There are more than 5 million Protestants in India and most of them live in the northern and eastern regions. In 1706 Frederick IV of Denmark sent out two Germans, Bartholomew Ziegenbalg and Henry Pluetschau, who established the first Protestant mission in Tranquebar in Tamil Nadu.
In India, the Protestant missionaries had also to contend with Catholics, who had been doing the work of proselytisation for many centuries and south of the Godavary had made Catholicism more or less an indigenous creed.
Within the Protestants there were several divisions. After the Reformation had spread all over Europe hundreds of sects developed from the Protestant matrix. Some of these that are active in India are the Presbyterian, Methodist, Baptist, Anglican, Mar Thoma Syrian Church, Assembly of God and the Seventh Day Adventist.
Martin Luther had declared that the Bible, and not the Pope, was the infallible authority, and that it should be taught to the people in their own language rather than Latin. Liberated from its linguistic shackles, the Protestants took it upon themselves to spread the word of God all over the world. The Society for the Propagation of the Gospel was founded in America in 1701. A few years later, the first Protestant Mission was established in India.

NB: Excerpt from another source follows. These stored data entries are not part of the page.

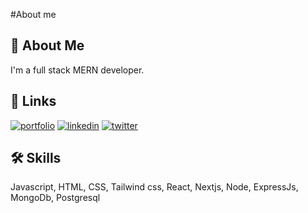 #About me
## 🚀 About Me
I'm a full stack MERN developer.


## 🔗 Links
[![portfolio](https://img.shields.io/badge/my_portfolio-000?style=for-the-badge&logo=ko-fi&logoColor=white)](https://portfolio-niraj436s-projects.vercel.app/)
[![linkedin](https://img.shields.io/badge/linkedin-0A66C2?style=for-the-badge&logo=linkedin&logoColor=white)](https://www.linkedin.com/in/niraj-khadka-263474285/)
[![twitter](https://img.shields.io/badge/twitter-1DA1F2?style=for-the-badge&logo=twitter&logoColor=white)](https://x.com/nee_eeeraj)


## 🛠 Skills
Javascript, HTML, CSS, Tailwind css, React, Nextjs, Node, ExpressJs, MongoDb, Postgresql

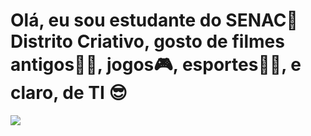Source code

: <h1>Olá, eu sou estudante do SENAC🦾 Distrito Criativo, gosto de filmes antigos👨‍🦳, jogos🎮, esportes🏃‍♂️, e claro, de TI 😎</h1>
<img src="https://encrypted-tbn0.gstatic.com/images?q=tbn:ANd9GcQqsabvWglwmWbD5ru0ECmKZB2MHpjn7DhdbQ&s" />
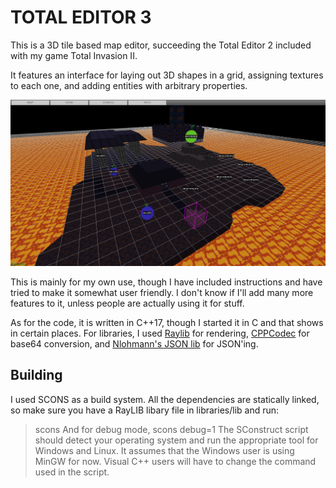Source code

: # TOTAL EDITOR 3

This is a 3D tile based map editor, succeeding the Total Editor 2 included with my game Total Invasion II.

It features an interface for laying out 3D shapes in a grid, assigning textures to each one, and adding
entities with arbitrary properties.

![screenshot](screenshot0.png)

This is mainly for my own use, though I have included instructions and have tried to make it somewhat user friendly.
I don't know if I'll add many more features to it, unless people are actually using it for stuff.

As for the code, it is written in C++17, though I started it in C and that shows in certain places.
For libraries, I used [Raylib](https://github.com/raysan5/raylib) for rendering, [CPPCodec](https://github.com/tplgy/cppcodec) for base64 conversion, and [Nlohmann's JSON lib](https://github.com/nlohmann/json) for JSON'ing.

## Building

I used SCONS as a build system.
All the dependencies are statically linked, so make sure you have a RayLIB libary file in libraries/lib and run:
> scons
And for debug mode,
> scons debug=1
The SConstruct script should detect your operating system and run the appropriate tool for Windows and Linux.
It assumes that the Windows user is using MinGW for now. Visual C++ users will have to change the command used in the script.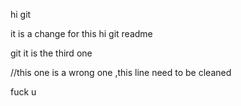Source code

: hi git 

it is a change for this hi git readme

git it is the third one

//this one is a wrong one ,this line need to be cleaned

fuck u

The former Anglicans and most of the Protestants are now united into two great Churches, the Church of South India formed in 1847 and the Church of North India formed in 1970.
Missionary Activity: Christian missionary activity actually came to northern India with the British but the early British were indifferent and at times even hostile to the missions. They being practical, business minded people and traders and having established their entrée pots in India were more interested in profit than proselytisation. Consequently they adopted a policy of remaining neutral in matters of religion. On the other hand, the Spanish and the Portuguese were Roman Catholics and were committed to winning heathen souls for the pope. Their forcible conversions of the natives and their Inquisition in Goa made the Indians hate and fear them.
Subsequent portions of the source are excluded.